Suelo escucharlos decir: «Quiero vivir en una casita con un huerto en medio del bosque, llevar una vida tranquila». Si revelo, por ejemplo, que pasamos muchos días sin servicio de Internet, que se va la luz durante jornadas enteras o que solo tenemos un banco, mágicamente se esfuman esos deseos de vivir en el área rural. Definitivamente tendemos a abusar de todo tipo de ideas sensibleras. Romantizamos desde las relaciones personales hasta la pobreza.
Y así de cómodo se escuchan ideas ingratas como: «Don Pablo, el abuelo de una amiga, es ejemplo de salud: se mantiene activo trabajando a sus 80» (sin imaginar que el pobre hombre está fatigado, pero que no puede descansar); «Doña Cata, una madre ejemplar, tiene tres trabajos para mantener a sus hijos» (pero obviamos que, a pesar de trabajar largas jornadas, al volver a casa siempre tendrá hambre y mucha ropa que lavar), o «Carlitos tiene tanto deseo de superarse que a sus siete años camina solito ocho kilómetros, con lluvia o sol, para ir a la escuela» (sin tener en cuenta que también se ve en la necesidad de trabajar para ayudar a llevar el sustento a su hogar).

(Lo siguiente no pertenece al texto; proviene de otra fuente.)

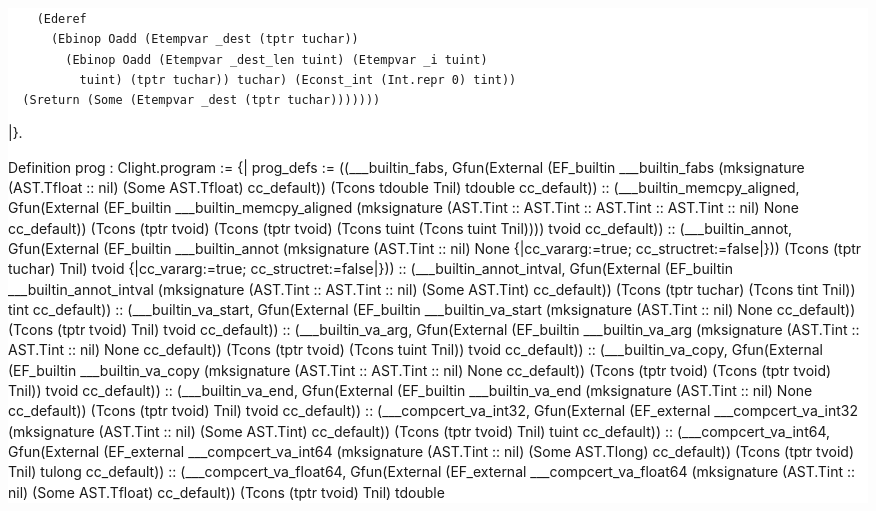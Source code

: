         (Ederef
          (Ebinop Oadd (Etempvar _dest (tptr tuchar))
            (Ebinop Oadd (Etempvar _dest_len tuint) (Etempvar _i tuint)
              tuint) (tptr tuchar)) tuchar) (Econst_int (Int.repr 0) tint))
      (Sreturn (Some (Etempvar _dest (tptr tuchar)))))))
|}.

Definition prog : Clight.program := {|
prog_defs :=
((___builtin_fabs,
   Gfun(External (EF_builtin ___builtin_fabs
                   (mksignature (AST.Tfloat :: nil) (Some AST.Tfloat)
                     cc_default)) (Tcons tdouble Tnil) tdouble cc_default)) ::
 (___builtin_memcpy_aligned,
   Gfun(External (EF_builtin ___builtin_memcpy_aligned
                   (mksignature
                     (AST.Tint :: AST.Tint :: AST.Tint :: AST.Tint :: nil)
                     None cc_default))
     (Tcons (tptr tvoid)
       (Tcons (tptr tvoid) (Tcons tuint (Tcons tuint Tnil)))) tvoid
     cc_default)) ::
 (___builtin_annot,
   Gfun(External (EF_builtin ___builtin_annot
                   (mksignature (AST.Tint :: nil) None
                     {|cc_vararg:=true; cc_structret:=false|}))
     (Tcons (tptr tuchar) Tnil) tvoid
     {|cc_vararg:=true; cc_structret:=false|})) ::
 (___builtin_annot_intval,
   Gfun(External (EF_builtin ___builtin_annot_intval
                   (mksignature (AST.Tint :: AST.Tint :: nil) (Some AST.Tint)
                     cc_default)) (Tcons (tptr tuchar) (Tcons tint Tnil))
     tint cc_default)) ::
 (___builtin_va_start,
   Gfun(External (EF_builtin ___builtin_va_start
                   (mksignature (AST.Tint :: nil) None cc_default))
     (Tcons (tptr tvoid) Tnil) tvoid cc_default)) ::
 (___builtin_va_arg,
   Gfun(External (EF_builtin ___builtin_va_arg
                   (mksignature (AST.Tint :: AST.Tint :: nil) None
                     cc_default)) (Tcons (tptr tvoid) (Tcons tuint Tnil))
     tvoid cc_default)) ::
 (___builtin_va_copy,
   Gfun(External (EF_builtin ___builtin_va_copy
                   (mksignature (AST.Tint :: AST.Tint :: nil) None
                     cc_default))
     (Tcons (tptr tvoid) (Tcons (tptr tvoid) Tnil)) tvoid cc_default)) ::
 (___builtin_va_end,
   Gfun(External (EF_builtin ___builtin_va_end
                   (mksignature (AST.Tint :: nil) None cc_default))
     (Tcons (tptr tvoid) Tnil) tvoid cc_default)) ::
 (___compcert_va_int32,
   Gfun(External (EF_external ___compcert_va_int32
                   (mksignature (AST.Tint :: nil) (Some AST.Tint) cc_default))
     (Tcons (tptr tvoid) Tnil) tuint cc_default)) ::
 (___compcert_va_int64,
   Gfun(External (EF_external ___compcert_va_int64
                   (mksignature (AST.Tint :: nil) (Some AST.Tlong)
                     cc_default)) (Tcons (tptr tvoid) Tnil) tulong
     cc_default)) ::
 (___compcert_va_float64,
   Gfun(External (EF_external ___compcert_va_float64
                   (mksignature (AST.Tint :: nil) (Some AST.Tfloat)
                     cc_default)) (Tcons (tptr tvoid) Tnil) tdouble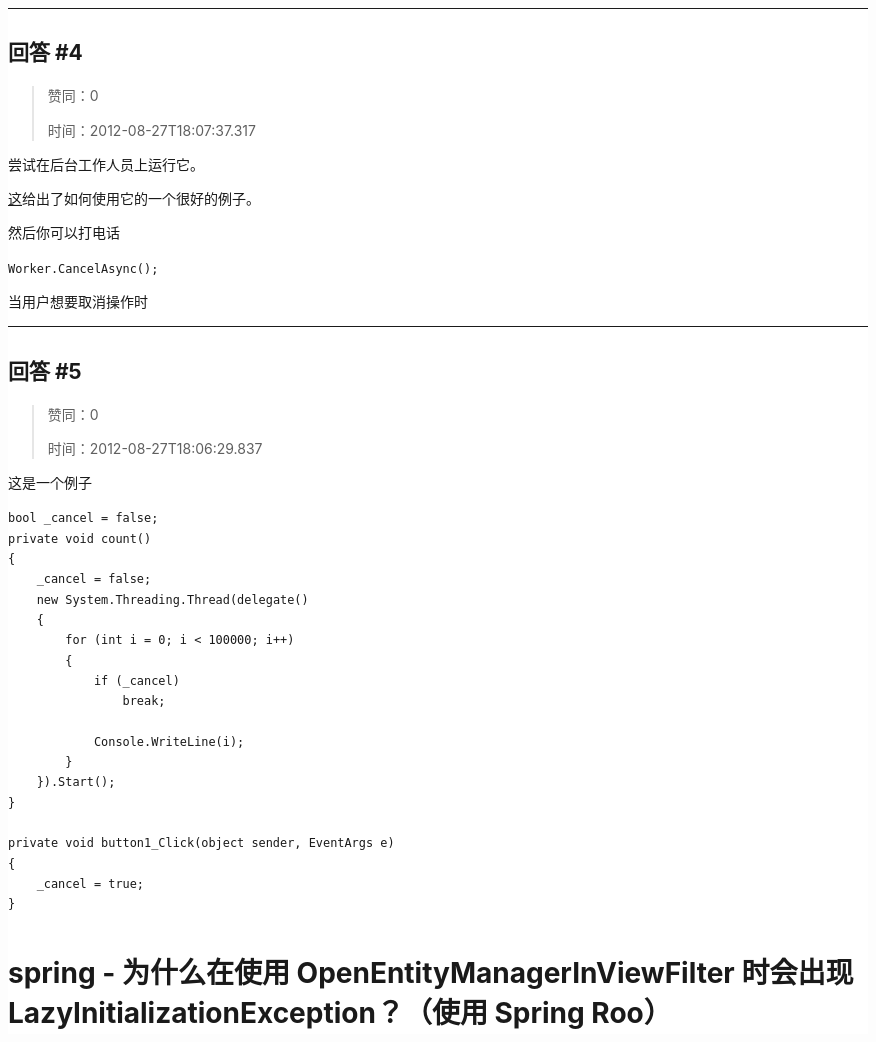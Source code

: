 * * *

## 回答 #4

> 赞同：0
> 
> 时间：2012-08-27T18:07:37.317

尝试在后台工作人员上运行它。

[这](http://www.dreamincode.net/forums/topic/112547-using-the-backgroundworker-in-c%23/)给出了如何使用它的一个很好的例子。

然后你可以打电话

```
Worker.CancelAsync(); 
```

当用户想要取消操作时

* * *

## 回答 #5

> 赞同：0
> 
> 时间：2012-08-27T18:06:29.837

这是一个例子

```
bool _cancel = false;
private void count()
{
    _cancel = false;
    new System.Threading.Thread(delegate()
    {
        for (int i = 0; i < 100000; i++)
        {
            if (_cancel)
                break;

            Console.WriteLine(i);
        }
    }).Start();
}

private void button1_Click(object sender, EventArgs e)
{
    _cancel = true;
} 
```

# spring - 为什么在使用 OpenEntityManagerInViewFilter 时会出现 LazyInitializationException？（使用 Spring Roo）
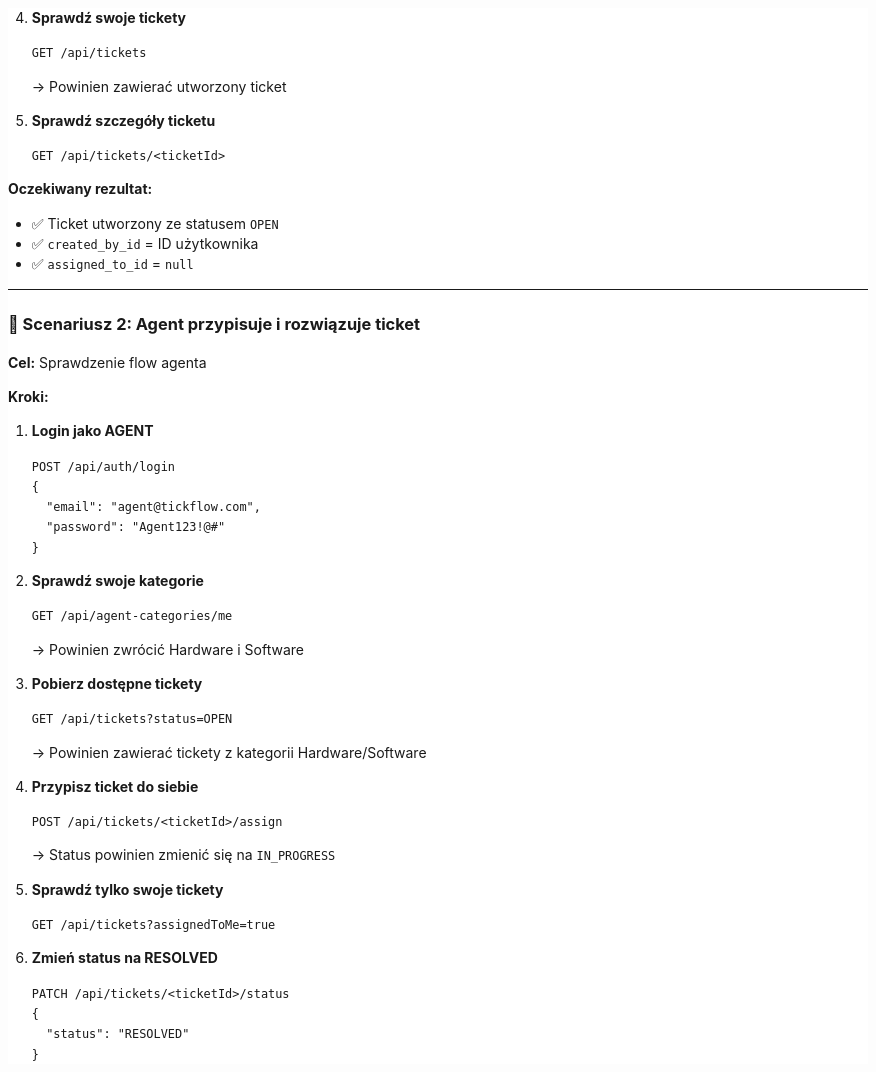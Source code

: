 4. **Sprawdź swoje tickety**
   ```http
   GET /api/tickets
   ```
   → Powinien zawierać utworzony ticket

5. **Sprawdź szczegóły ticketu**
   ```http
   GET /api/tickets/<ticketId>
   ```

**Oczekiwany rezultat:**
- ✅ Ticket utworzony ze statusem `OPEN`
- ✅ `created_by_id` = ID użytkownika
- ✅ `assigned_to_id` = `null`

---

### 🎯 Scenariusz 2: Agent przypisuje i rozwiązuje ticket

**Cel:** Sprawdzenie flow agenta

**Kroki:**

1. **Login jako AGENT**
   ```http
   POST /api/auth/login
   {
     "email": "agent@tickflow.com",
     "password": "Agent123!@#"
   }
   ```

2. **Sprawdź swoje kategorie**
   ```http
   GET /api/agent-categories/me
   ```
   → Powinien zwrócić Hardware i Software

3. **Pobierz dostępne tickety**
   ```http
   GET /api/tickets?status=OPEN
   ```
   → Powinien zawierać tickety z kategorii Hardware/Software

4. **Przypisz ticket do siebie**
   ```http
   POST /api/tickets/<ticketId>/assign
   ```
   → Status powinien zmienić się na `IN_PROGRESS`

5. **Sprawdź tylko swoje tickety**
   ```http
   GET /api/tickets?assignedToMe=true
   ```

6. **Zmień status na RESOLVED**
   ```http
   PATCH /api/tickets/<ticketId>/status
   {
     "status": "RESOLVED"
   }
   ```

Y así vamos por la vida romantizando la desigualdad, vendiéndola como idea falsa de superación. La vida en el campo es jodida, como dicen por acá. Las personas se ingenian viendo que hacer en la economía informal para poder comer. Por supuesto que todos son arrechos, pero en obligada resistencia a la constante necesidad de luchar por subsistir y, aun en esas precarias condiciones, siendo explotados por quienes pagan mal su trabajo.

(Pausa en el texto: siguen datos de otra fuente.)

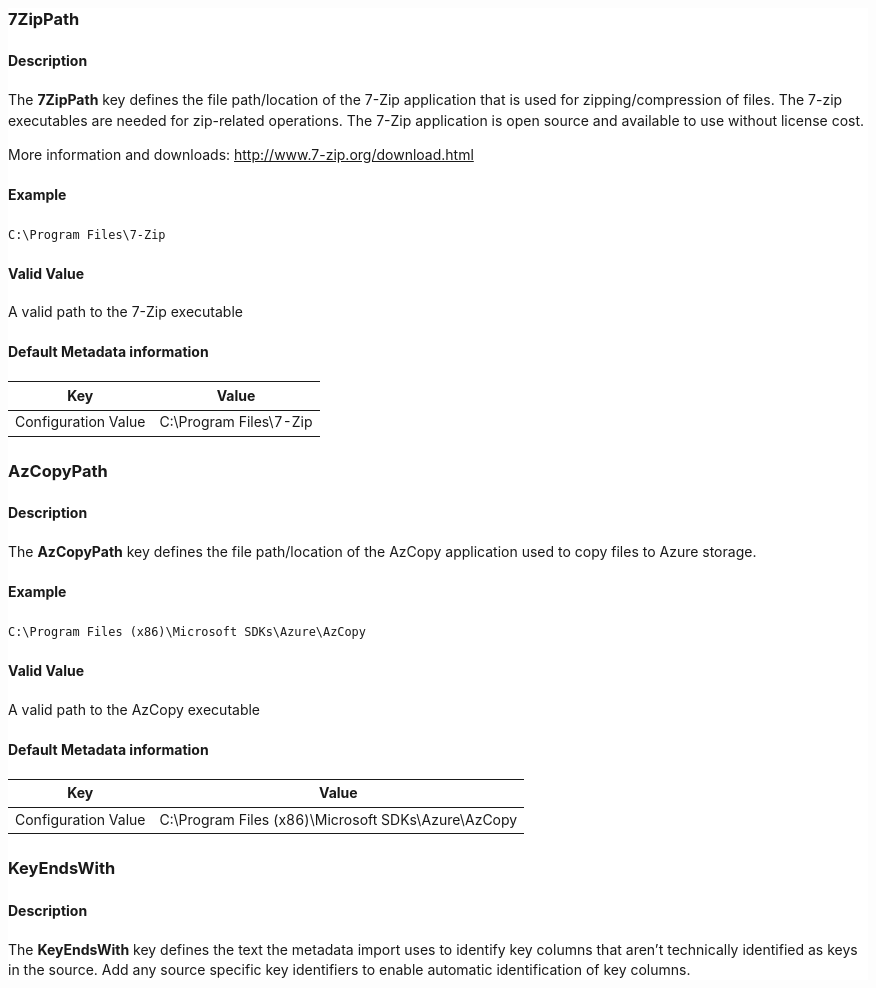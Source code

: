 ### 7ZipPath

#### Description

The **7ZipPath** key defines the file path/location of the 7-Zip application that is used for zipping/compression of files. The 7-zip executables are needed for zip-related operations. The 7-Zip application is open source and available to use without license cost.

More information and downloads: <http://www.7-zip.org/download.html>

#### Example

```
C:\Program Files\7-Zip
```

#### Valid Value

A valid path to the 7-Zip executable

#### Default Metadata information

|Key|Value|
|--- |--- |
|Configuration Value|C:\Program Files\7-Zip|

### AzCopyPath

#### Description

The **AzCopyPath** key defines the file path/location of the AzCopy application used to copy files to Azure storage.

#### Example

```
C:\Program Files (x86)\Microsoft SDKs\Azure\AzCopy
```

#### Valid Value

A valid path to the AzCopy executable

#### Default Metadata information

|Key|Value|
|--- |--- |
|Configuration Value|C:\Program Files (x86)\Microsoft SDKs\Azure\AzCopy|

### KeyEndsWith

#### Description

The **KeyEndsWith** key defines the text the metadata import uses to identify key columns that aren’t technically identified as keys in the source. Add any source specific key identifiers to enable automatic identification of key columns.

Conversando sobre el año electoral que se avecina, Zoilita —una señora de 30 años que trabaja lavando ropa— me decía: «Si salen otra vez xxx, yo voy a votar por ellos otra vuelta. Porque dicen que ellos ofrecen ayudas». Esa, apreciable lector, es la condición que determina el sufragio en esta Guatemala profunda. Jamás había yo percibido ese mensaje tan claramente: cuando no tenés educación, casa y un empleo que te sostenga, ¿de donde carajos sacás esperanza para resistir?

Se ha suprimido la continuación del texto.